Should Faith Be Based on Reason?
“There are too many ‘religious’ people who become religious precisely to avoid having to think,” writes the dean of a theological seminary in the United States. “They simply want to accept everything ‘on faith,’” he adds.
THE implication is that most people who profess religious faith give little thought to why they believe what they do or to whether there is a reasonable basis for their faith. It is no wonder that religion has become a topic that many are reluctant to talk about.
Regrettably, such practices as using religious images and repeating prayers by rote also discourage reasoning. These practices, along with impressive architecture, elaborate stained-glass windows, and captivating music, more or less define the extent of the religious experience of millions. Though some churches claim that their faith is based on the Bible, their message of ‘believe in Jesus and you will be saved’ makes light of serious Bible study. Others turn to preaching a social or political gospel. What is the result of all of this?
Concerning the situation in North America, one religion writer said: “Christianity . . . tends to be superficial, [and] its adherents are poorly educated in the faith.” A pollster even went so far as to describe the United States as “a nation of biblical illiterates.” To be fair, these observations would also be true of other countries where so-called Christianity prevails. Many non-Christian religions likewise discourage reasoning and instead emphasize chants, ritualistic prayers, and various forms of meditation that involve mysticism, rather than logical, constructive thinking.
Yet, in their everyday life, the same people who give little thought to the accuracy or truthfulness of their religious beliefs often think other matters through very carefully. Does it not strike you as odd that the person who does extensive research just to buy a car—which one day will end up on the scrap heap—would say regarding his religion, ‘If it was good enough for my parents, it’s good enough for me’?
If we are truly interested in pleasing God, should we not consider seriously the accuracy of what we believe about him? The apostle Paul spoke of certain religious people of his day who had “a zeal for God; but not according to accurate knowledge.” (Romans 10:2) Such ones could be compared to a hired painter who works hard to paint a house but uses the wrong colors because he fails to listen to the owner’s instructions. The painter may be pleased with his work, but would it be acceptable to the owner?

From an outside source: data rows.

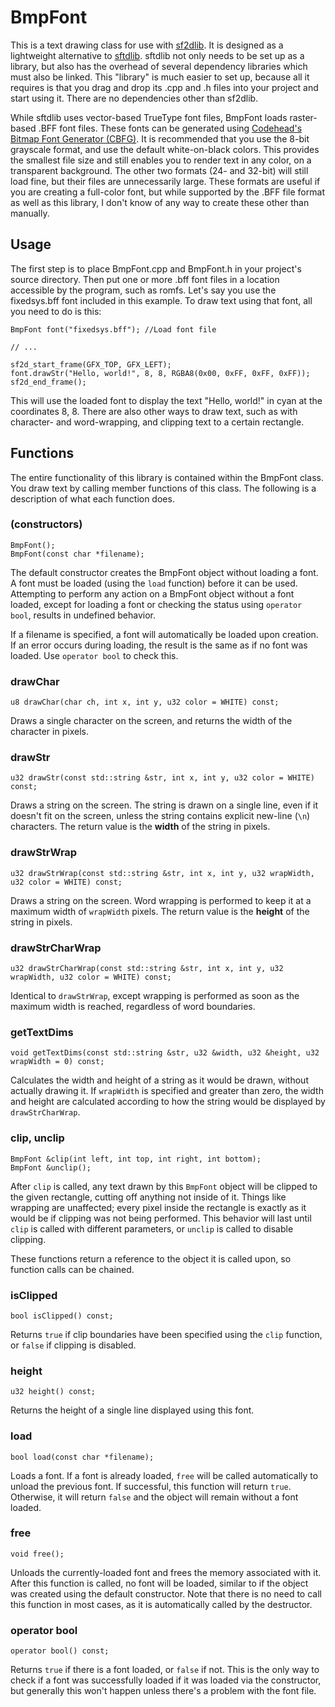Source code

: # BmpFont

This is a text drawing class for use with [sf2dlib](https://github.com/xerpi/sf2dlib). It is designed as a lightweight alternative to [sftdlib](https://github.com/xerpi/sftdlib). sftdlib not only needs to be set up as a library, but also has the overhead of several dependency libraries which must also be linked. This "library" is much easier to set up, because all it requires is that you drag and drop its .cpp and .h files into your project and start using it. There are no dependencies other than sf2dlib.

While sftdlib uses vector-based TrueType font files, BmpFont loads raster-based .BFF font files. These fonts can be generated using [Codehead's Bitmap Font Generator (CBFG)](http://www.codehead.co.uk/cbfg/). It is recommended that you use the 8-bit grayscale format, and use the default white-on-black colors. This provides the smallest file size and still enables you to render text in any color, on a transparent background. The other two formats (24- and 32-bit) will still load fine, but their files are unnecessarily large. These formats are useful if you are creating a full-color font, but while supported by the .BFF file format as well as this library, I don't know of any way to create these other than manually.

## Usage

The first step is to place BmpFont.cpp and BmpFont.h in your project's source directory. Then put one or more .bff font files in a location accessible by the program, such as romfs. Let's say you use the fixedsys.bff font included in this example. To draw text using that font, all you need to do is this:

    BmpFont font("fixedsys.bff"); //Load font file
    
    // ...
    
    sf2d_start_frame(GFX_TOP, GFX_LEFT);
    font.drawStr("Hello, world!", 8, 8, RGBA8(0x00, 0xFF, 0xFF, 0xFF));
    sf2d_end_frame();

This will use the loaded font to display the text "Hello, world!" in cyan at the coordinates 8, 8. There are also other ways to draw text, such as with character- and word-wrapping, and clipping text to a certain rectangle.

## Functions

The entire functionality of this library is contained within the BmpFont class. You draw text by calling member functions of this class. The following is a description of what each function does.

### (constructors)

    BmpFont();
    BmpFont(const char *filename);
    
The default constructor creates the BmpFont object without loading a font. A font must be loaded (using the `load` function) before it can be used. Attempting to perform any action on a BmpFont object without a font loaded, except for loading a font or checking the status using `operator bool`, results in undefined behavior.

If a filename is specified, a font will automatically be loaded upon creation. If an error occurs during loading, the result is the same as if no font was loaded. Use `operator bool` to check this.

### drawChar

    u8 drawChar(char ch, int x, int y, u32 color = WHITE) const;
    
Draws a single character on the screen, and returns the width of the character in pixels.

### drawStr

    u32 drawStr(const std::string &str, int x, int y, u32 color = WHITE) const;

Draws a string on the screen. The string is drawn on a single line, even if it doesn't fit on the screen, unless the string contains explicit new-line (`\n`) characters. The return value is the **width** of the string in pixels.

### drawStrWrap

    u32 drawStrWrap(const std::string &str, int x, int y, u32 wrapWidth, u32 color = WHITE) const;

Draws a string on the screen. Word wrapping is performed to keep it at a maximum width of `wrapWidth` pixels. The return value is the **height** of the string in pixels.

### drawStrCharWrap

    u32 drawStrCharWrap(const std::string &str, int x, int y, u32 wrapWidth, u32 color = WHITE) const;

Identical to `drawStrWrap`, except wrapping is performed as soon as the maximum width is reached, regardless of word boundaries.

### getTextDims

    void getTextDims(const std::string &str, u32 &width, u32 &height, u32 wrapWidth = 0) const;

Calculates the width and height of a string as it would be drawn, without actually drawing it. If `wrapWidth` is specified and greater than zero, the width and height are calculated according to how the string would be displayed by `drawStrCharWrap`.

### clip, unclip

    BmpFont &clip(int left, int top, int right, int bottom);
    BmpFont &unclip();
    
After `clip` is called, any text drawn by this `BmpFont` object will be clipped to the given rectangle, cutting off anything not inside of it. Things like wrapping are unaffected; every pixel inside the rectangle is exactly as it would be if clipping was not being performed. This behavior will last until `clip` is called with different parameters, or `unclip` is called to disable clipping.

These functions return a reference to the object it is called upon, so function calls can be chained.

### isClipped

    bool isClipped() const;

Returns `true` if clip boundaries have been specified using the `clip` function, or `false` if clipping is disabled.

### height

    u32 height() const;

Returns the height of a single line displayed using this font.

### load

    bool load(const char *filename);

Loads a font. If a font is already loaded, `free` will be called automatically to unload the previous font. If successful, this function will return `true`. Otherwise, it will return `false` and the object will remain without a font loaded.

### free

    void free();

Unloads the currently-loaded font and frees the memory associated with it. After this function is called, no font will be loaded, similar to if the object was created using the default constructor. Note that there is no need to call this function in most cases, as it is automatically called by the destructor.

### operator bool

    operator bool() const;

Returns `true` if there is a font loaded, or `false` if not. This is the only way to check if a font was successfully loaded if it was loaded via the constructor, but generally this won't happen unless there's a problem with the font file.
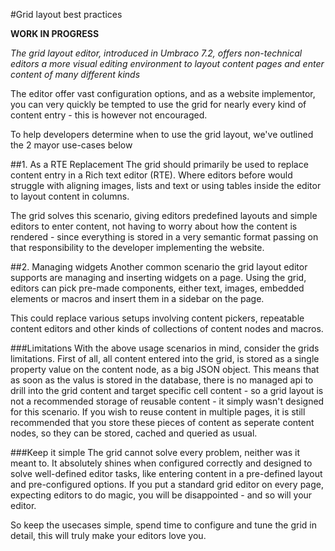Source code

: #Grid layout best practices

**WORK IN PROGRESS**

_The grid layout editor, introduced in Umbraco 7.2, offers non-technical editors a more visual editing environment to layout content pages and enter content of many different kinds_

The editor offer vast configuration options, and as a website implementor, you can very quickly be tempted to use the grid for nearly every kind of content entry - this is however not encouraged. 

To help developers determine when to use the grid layout, we've outlined the 2 mayor use-cases below

##1. As a RTE Replacement
The grid should primarily be used to replace content entry in a Rich text editor (RTE). Where editors before would struggle with aligning images, lists and text or using tables inside the editor to layout content in columns. 

The grid solves this scenario, giving editors predefined layouts and simple editors to enter content, not having to worry about how the content is rendered - since everything is stored in a very semantic format passing on that responsibility to the developer implementing the website.   

##2. Managing widgets
Another common scenario the grid layout editor supports are managing and inserting widgets on a page. Using the grid, editors can pick pre-made components, either text, images, embedded elements or macros and insert them in a sidebar on the page. 

This could replace various setups involving content pickers, repeatable content editors and other kinds of collections of content nodes and macros. 


###Limitations
With the above usage scenarios in mind, consider the grids limitations. First of all, all content entered into the grid, is stored as a single property value on the content node, as a big JSON object. This means that as soon as the valus is stored in the database, there is no managed api to drill into the grid content and target specific cell content - so a grid layout is not a recommended storage of reusable content - it simply wasn't designed for this scenario. If you wish to reuse content in multiple pages, it is still recommended that you store these pieces of content as seperate content nodes, so they can be stored, cached and queried as usual. 

###Keep it simple
The grid cannot solve every problem, neither was it meant to. It absolutely shines when configured correctly and designed to solve well-defined editor tasks, like entering content in a pre-defined layout and pre-configured options.
If you put a standard grid editor on every page, expecting editors to do magic, you will be disappointed - and so will your editor. 

So keep the usecases simple, spend time to configure and tune the grid in detail, this will truly make your editors love you.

What is acceptable to God regarding true worship? The Bible answers: “This is fine and acceptable in the sight of our Savior, God, whose will is that all sorts of men should be saved and come to an accurate knowledge of truth.” (1 Timothy 2:3, 4) Some may feel that it is impossible to find such knowledge among the many religions of today. But think—if it is God’s will that people should come to an accurate knowledge of truth, would he unfairly conceal it from them? Not according to the Bible, which says: “If you search for [God], he will let himself be found by you.”—1 Chronicles 28:9.